TLDRs;
Contents
- Bilibili has introduced “Codename H,” an AI tool that generates videos from text or audio in minutes.
- The platform aims to capture the rising demand for visual podcast formats, which grew 270% year-on-year.
- Codename H drastically cuts production time and costs, opening doors for more creators.
- With China’s podcast audience projected to hit 150 million, Bilibili is positioning itself for long-term growth.
Bilibili has launched an ambitious new AI tool designed to transform the way content creators produce podcasts, turning written or spoken words into fully rendered videos in just a few minutes.
The tool, internally referred to as “Codename H,” aims to simplify video production by automating visuals using AI trained on text and audio inputs. For creators, especially those focused on podcasts and educational content, this could drastically cut production time while unlocking new audience segments drawn to visual formats.
With “Codename H,” a 1,000-word script can be transformed into a complete video in six minutes, and Bilibili says this speed will soon be cut in half. The tool also provides a set of templates that make it easier for users to convert traditional podcasts or articles into engaging, animated video episodes.
Podcasting Enters the Visual Era
This rollout comes as Bilibili positions itself at the forefront of a shifting media landscape where podcasts are increasingly visual. The platform is actively courting podcast creators this summer, pointing to strong internal numbers that reveal a surge in interest.
According to Bilibili, video podcast watch time on the platform hit 25.9 billion minutes in the first quarter of 2025 alone, a jump of over 270% compared to the same period last year. Over 40 million users are now regularly tuning into this format. The growth reflects a broader trend seen across the industry, where platforms like YouTube have normalized the fusion of audio and video in podcasting.
Lowering the Barriers to Creation
What makes “Codename H” stand out isn’t just its technical speed but how it alters the economics of creation.

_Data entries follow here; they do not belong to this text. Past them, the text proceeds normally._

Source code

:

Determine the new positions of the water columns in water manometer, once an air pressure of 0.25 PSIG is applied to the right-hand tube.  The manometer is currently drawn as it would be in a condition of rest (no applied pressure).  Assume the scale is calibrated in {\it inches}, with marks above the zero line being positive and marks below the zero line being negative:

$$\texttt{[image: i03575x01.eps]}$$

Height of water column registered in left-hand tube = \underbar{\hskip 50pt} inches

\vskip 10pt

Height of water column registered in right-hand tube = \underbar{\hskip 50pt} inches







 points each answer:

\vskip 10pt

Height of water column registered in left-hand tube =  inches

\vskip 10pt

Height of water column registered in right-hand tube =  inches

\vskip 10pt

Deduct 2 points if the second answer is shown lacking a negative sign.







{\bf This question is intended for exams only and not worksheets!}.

Tools that previously required days of editing and design can now deliver professional-looking videos in moments, opening the door for creators who lack the time, budget, or expertise to handle complex video workflows.
Bilibili’s move mirrors a larger industry shift in which AI is not just enhancing creativity but automating large portions of the creative process. The result is a democratization of production power that levels the playing field for emerging voices.
The company is backing the tool with a support strategy aimed at attracting new talent. This includes free recording venues and traffic incentives, ensuring that creators are not only equipped to make content but also to distribute it effectively.
A Strategic Play in a Growing Market
The timing of the release aligns with forecasts from iResearch Consulting that predict China’s podcast user base will reach 150 million by 2025. With traditional entertainment formats maturing and competition stiffening, video podcasting offers Bilibili a fresh growth avenue.
While audio-only shows continue to decline in relative influence, visually enhanced podcasts are gaining favor, particularly among younger audiences seeking a more immersive experience. For Bilibili, “Codename H” isn’t just a tool. It’s a bet on what comes next in media consumption.
As AI continues to evolve, platforms are not just embracing it for backend optimization but placing it at the heart of their content ecosystems. Bilibili’s latest play suggests that the future of podcasting may be more visual, more automated, and more accessible than ever before.